§ **TASK OBJECTIVE**:
Each entry that appears below should be restated word for word.

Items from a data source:
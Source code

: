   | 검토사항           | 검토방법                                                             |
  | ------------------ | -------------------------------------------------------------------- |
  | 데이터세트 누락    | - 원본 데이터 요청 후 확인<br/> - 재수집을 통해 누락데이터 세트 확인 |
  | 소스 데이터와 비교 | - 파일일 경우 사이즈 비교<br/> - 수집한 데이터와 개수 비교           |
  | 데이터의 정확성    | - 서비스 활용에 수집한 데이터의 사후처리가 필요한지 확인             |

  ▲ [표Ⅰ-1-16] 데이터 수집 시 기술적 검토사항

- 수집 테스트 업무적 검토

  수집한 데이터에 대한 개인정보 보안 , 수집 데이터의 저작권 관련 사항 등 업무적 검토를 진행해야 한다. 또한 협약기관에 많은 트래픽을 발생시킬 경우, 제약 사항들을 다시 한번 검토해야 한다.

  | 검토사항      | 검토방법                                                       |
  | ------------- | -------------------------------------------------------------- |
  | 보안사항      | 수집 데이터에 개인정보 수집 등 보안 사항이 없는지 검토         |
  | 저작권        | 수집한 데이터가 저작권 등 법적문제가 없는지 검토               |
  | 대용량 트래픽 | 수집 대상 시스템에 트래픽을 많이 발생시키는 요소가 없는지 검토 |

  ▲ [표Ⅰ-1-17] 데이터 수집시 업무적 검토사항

§ **EXERCISE ANSWER**:
Source code

:   | 검토사항           | 검토방법                                                             |
  | ------------------ | -------------------------------------------------------------------- |
  | 데이터세트 누락    | - 원본 데이터 요청 후 확인<br/> - 재수집을 통해 누락데이터 세트 확인 |
  | 소스 데이터와 비교 | - 파일일 경우 사이즈 비교<br/> - 수집한 데이터와 개수 비교           |
  | 데이터의 정확성    | - 서비스 활용에 수집한 데이터의 사후처리가 필요한지 확인             |

  ▲ [표Ⅰ-1-16] 데이터 수집 시 기술적 검토사항

- 수집 테스트 업무적 검토

  수집한 데이터에 대한 개인정보 보안 , 수집 데이터의 저작권 관련 사항 등 업무적 검토를 진행해야 한다. 또한 협약기관에 많은 트래픽을 발생시킬 경우, 제약 사항들을 다시 한번 검토해야 한다.

  | 검토사항      | 검토방법                                                       |
  | ------------- | -------------------------------------------------------------- |
  | 보안사항      | 수집 데이터에 개인정보 수집 등 보안 사항이 없는지 검토         |
  | 저작권        | 수집한 데이터가 저작권 등 법적문제가 없는지 검토               |
  | 대용량 트래픽 | 수집 대상 시스템에 트래픽을 많이 발생시키는 요소가 없는지 검토 |

  ▲ [표Ⅰ-1-17] 데이터 수집시 업무적 검토사항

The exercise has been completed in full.